* TASK BRIEF *
Would you copy out each line of the records below that includes the word "YouDon"?

* DATA *

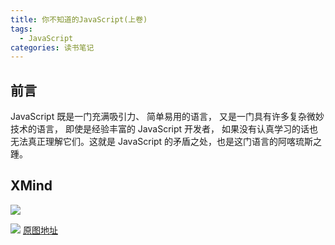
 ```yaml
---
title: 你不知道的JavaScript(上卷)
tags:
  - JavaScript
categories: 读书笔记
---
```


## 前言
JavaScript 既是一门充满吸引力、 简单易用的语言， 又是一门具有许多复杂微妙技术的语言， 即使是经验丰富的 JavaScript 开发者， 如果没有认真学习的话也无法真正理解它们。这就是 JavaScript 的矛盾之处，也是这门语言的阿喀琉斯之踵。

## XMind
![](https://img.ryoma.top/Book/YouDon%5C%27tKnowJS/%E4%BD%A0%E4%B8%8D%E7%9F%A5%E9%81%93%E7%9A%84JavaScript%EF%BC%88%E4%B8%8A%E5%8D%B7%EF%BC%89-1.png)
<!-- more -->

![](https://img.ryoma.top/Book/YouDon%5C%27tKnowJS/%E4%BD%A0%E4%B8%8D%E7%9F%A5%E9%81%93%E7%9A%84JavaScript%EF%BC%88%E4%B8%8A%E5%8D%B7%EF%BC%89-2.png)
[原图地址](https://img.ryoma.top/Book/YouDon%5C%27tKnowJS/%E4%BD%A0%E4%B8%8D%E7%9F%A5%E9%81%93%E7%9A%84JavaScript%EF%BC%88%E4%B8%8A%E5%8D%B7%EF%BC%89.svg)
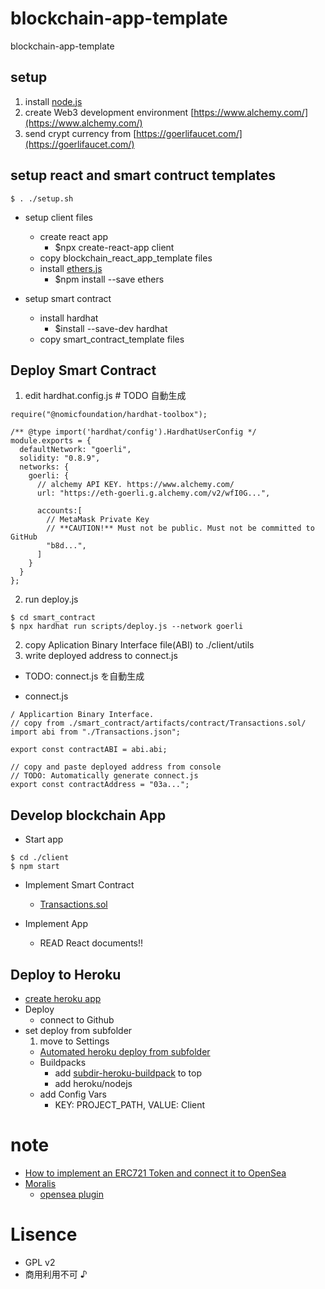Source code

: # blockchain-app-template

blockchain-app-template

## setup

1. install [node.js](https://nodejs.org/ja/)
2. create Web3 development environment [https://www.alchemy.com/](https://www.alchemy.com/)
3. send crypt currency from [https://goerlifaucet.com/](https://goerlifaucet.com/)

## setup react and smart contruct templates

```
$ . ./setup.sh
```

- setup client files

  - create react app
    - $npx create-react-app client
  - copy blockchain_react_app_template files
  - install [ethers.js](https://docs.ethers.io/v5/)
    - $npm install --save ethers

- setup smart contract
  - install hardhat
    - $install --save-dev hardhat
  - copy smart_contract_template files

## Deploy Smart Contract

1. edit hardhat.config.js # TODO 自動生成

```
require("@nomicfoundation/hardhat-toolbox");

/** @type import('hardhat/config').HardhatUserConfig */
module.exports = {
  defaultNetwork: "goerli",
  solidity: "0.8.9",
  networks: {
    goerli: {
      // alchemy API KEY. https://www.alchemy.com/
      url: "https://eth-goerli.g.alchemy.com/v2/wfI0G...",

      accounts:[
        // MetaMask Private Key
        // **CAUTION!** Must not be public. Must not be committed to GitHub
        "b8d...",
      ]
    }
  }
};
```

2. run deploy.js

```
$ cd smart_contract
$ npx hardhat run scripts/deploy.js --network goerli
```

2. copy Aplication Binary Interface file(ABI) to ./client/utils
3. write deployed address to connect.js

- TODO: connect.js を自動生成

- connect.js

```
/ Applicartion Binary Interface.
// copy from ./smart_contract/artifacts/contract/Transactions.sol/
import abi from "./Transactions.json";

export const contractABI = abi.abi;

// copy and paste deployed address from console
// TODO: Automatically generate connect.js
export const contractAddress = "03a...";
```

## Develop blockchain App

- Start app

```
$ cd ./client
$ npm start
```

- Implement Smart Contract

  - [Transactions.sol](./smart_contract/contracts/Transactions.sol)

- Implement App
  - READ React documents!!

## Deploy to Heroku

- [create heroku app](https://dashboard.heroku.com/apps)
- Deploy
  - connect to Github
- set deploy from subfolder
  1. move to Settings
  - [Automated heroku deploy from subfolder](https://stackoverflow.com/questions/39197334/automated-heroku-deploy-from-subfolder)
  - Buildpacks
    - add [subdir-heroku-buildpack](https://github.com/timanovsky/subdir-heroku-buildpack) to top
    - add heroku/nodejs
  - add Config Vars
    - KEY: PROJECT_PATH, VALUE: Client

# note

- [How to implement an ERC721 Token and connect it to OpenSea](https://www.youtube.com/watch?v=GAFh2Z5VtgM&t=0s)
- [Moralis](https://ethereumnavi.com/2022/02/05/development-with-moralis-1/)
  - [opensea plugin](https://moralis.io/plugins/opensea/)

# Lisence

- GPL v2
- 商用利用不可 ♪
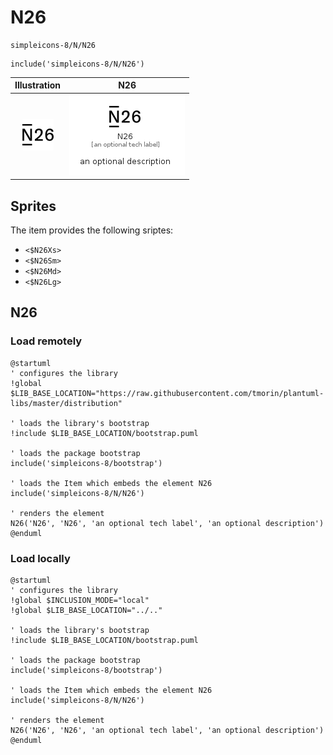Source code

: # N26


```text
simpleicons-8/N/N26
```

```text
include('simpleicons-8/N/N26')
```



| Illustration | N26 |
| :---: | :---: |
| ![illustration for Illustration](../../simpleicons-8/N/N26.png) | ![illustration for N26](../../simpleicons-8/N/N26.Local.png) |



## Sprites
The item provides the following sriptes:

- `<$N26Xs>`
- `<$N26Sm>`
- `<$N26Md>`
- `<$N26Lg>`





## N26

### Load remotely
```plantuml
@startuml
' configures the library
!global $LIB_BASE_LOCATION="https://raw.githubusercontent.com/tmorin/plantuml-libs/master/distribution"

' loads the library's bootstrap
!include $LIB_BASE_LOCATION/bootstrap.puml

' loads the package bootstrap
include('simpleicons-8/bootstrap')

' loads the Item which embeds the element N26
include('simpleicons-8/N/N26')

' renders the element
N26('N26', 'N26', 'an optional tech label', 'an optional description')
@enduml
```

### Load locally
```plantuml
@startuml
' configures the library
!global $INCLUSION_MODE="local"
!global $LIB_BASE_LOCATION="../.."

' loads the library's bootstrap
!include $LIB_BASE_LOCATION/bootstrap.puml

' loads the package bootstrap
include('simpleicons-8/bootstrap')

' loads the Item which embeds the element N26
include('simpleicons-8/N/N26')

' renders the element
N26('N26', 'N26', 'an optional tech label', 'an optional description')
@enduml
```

--

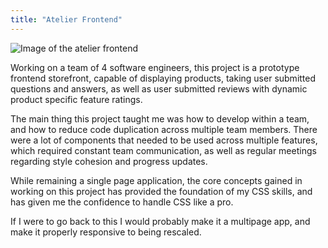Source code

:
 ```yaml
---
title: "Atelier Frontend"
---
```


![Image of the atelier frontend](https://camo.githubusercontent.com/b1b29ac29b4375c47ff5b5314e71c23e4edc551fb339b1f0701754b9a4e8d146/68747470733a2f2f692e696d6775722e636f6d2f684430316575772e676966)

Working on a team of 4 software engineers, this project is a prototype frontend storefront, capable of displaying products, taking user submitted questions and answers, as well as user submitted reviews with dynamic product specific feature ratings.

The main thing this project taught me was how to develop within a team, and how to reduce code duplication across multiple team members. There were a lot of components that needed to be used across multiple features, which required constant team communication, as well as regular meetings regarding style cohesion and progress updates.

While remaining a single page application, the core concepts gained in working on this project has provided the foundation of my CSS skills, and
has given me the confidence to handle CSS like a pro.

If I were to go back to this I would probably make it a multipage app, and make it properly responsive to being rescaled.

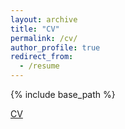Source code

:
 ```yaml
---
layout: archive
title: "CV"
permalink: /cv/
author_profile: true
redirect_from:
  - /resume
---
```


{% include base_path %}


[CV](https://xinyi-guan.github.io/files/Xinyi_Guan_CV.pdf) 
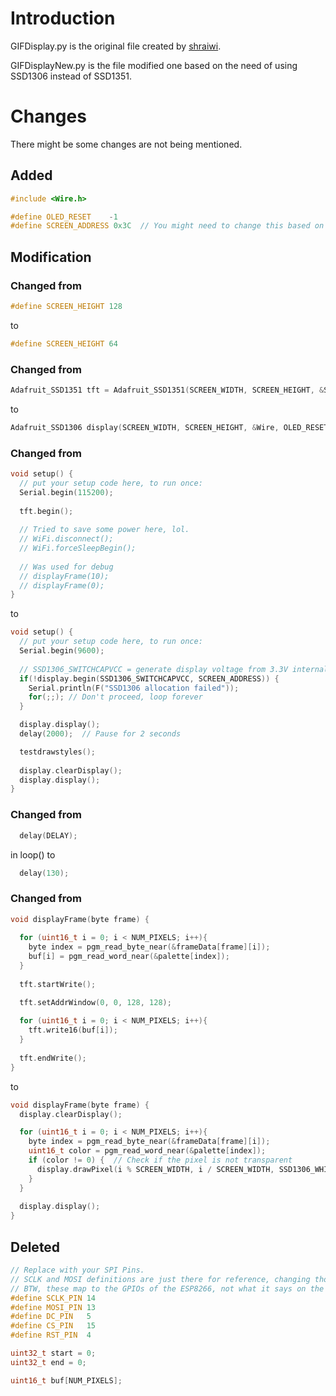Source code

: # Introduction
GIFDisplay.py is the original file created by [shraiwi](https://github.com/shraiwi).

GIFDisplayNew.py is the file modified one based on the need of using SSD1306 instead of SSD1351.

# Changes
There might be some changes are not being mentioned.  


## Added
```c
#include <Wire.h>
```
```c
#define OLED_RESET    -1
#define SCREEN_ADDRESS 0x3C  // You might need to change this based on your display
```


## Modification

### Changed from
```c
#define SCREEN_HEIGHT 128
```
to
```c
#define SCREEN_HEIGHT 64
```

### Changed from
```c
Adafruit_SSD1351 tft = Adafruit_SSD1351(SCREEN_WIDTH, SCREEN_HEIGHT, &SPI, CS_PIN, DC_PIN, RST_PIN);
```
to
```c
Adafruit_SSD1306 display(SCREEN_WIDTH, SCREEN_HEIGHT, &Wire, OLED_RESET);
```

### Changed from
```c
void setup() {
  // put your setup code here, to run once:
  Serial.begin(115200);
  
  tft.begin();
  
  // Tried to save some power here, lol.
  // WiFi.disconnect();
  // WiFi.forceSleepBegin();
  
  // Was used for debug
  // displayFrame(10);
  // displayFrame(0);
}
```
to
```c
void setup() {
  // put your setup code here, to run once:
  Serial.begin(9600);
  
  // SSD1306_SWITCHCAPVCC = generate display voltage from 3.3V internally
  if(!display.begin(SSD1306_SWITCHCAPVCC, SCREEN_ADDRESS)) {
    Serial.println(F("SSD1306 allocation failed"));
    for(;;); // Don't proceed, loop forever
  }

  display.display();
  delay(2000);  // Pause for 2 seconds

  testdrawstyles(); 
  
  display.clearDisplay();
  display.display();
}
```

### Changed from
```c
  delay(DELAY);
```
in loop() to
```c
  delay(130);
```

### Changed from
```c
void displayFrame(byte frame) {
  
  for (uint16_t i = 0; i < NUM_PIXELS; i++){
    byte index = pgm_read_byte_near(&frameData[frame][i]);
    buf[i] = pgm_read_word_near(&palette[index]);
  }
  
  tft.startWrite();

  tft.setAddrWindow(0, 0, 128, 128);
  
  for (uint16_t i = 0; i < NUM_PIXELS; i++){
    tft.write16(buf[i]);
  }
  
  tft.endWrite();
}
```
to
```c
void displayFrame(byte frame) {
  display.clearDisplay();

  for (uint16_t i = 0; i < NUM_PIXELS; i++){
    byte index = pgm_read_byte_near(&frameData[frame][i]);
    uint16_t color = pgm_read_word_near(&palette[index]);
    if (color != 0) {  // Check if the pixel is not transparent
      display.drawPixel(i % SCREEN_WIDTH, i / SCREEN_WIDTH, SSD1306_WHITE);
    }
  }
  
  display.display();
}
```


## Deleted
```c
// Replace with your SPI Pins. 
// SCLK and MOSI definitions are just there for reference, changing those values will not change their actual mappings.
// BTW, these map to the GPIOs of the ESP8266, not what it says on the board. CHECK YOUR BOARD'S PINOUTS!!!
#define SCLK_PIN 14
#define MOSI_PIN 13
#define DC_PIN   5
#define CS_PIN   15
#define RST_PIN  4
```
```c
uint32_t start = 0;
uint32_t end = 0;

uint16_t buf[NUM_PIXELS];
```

* EXERCISE ANSWER *
![](https://img.ryoma.top/Book/YouDon%5C%27tKnowJS/%E4%BD%A0%E4%B8%8D%E7%9F%A5%E9%81%93%E7%9A%84JavaScript%EF%BC%88%E4%B8%8A%E5%8D%B7%EF%BC%89-1.png)
![](https://img.ryoma.top/Book/YouDon%5C%27tKnowJS/%E4%BD%A0%E4%B8%8D%E7%9F%A5%E9%81%93%E7%9A%84JavaScript%EF%BC%88%E4%B8%8A%E5%8D%B7%EF%BC%89-2.png)
[原图地址](https://img.ryoma.top/Book/YouDon%5C%27tKnowJS/%E4%BD%A0%E4%B8%8D%E7%9F%A5%E9%81%93%E7%9A%84JavaScript%EF%BC%88%E4%B8%8A%E5%8D%B7%EF%BC%89.svg)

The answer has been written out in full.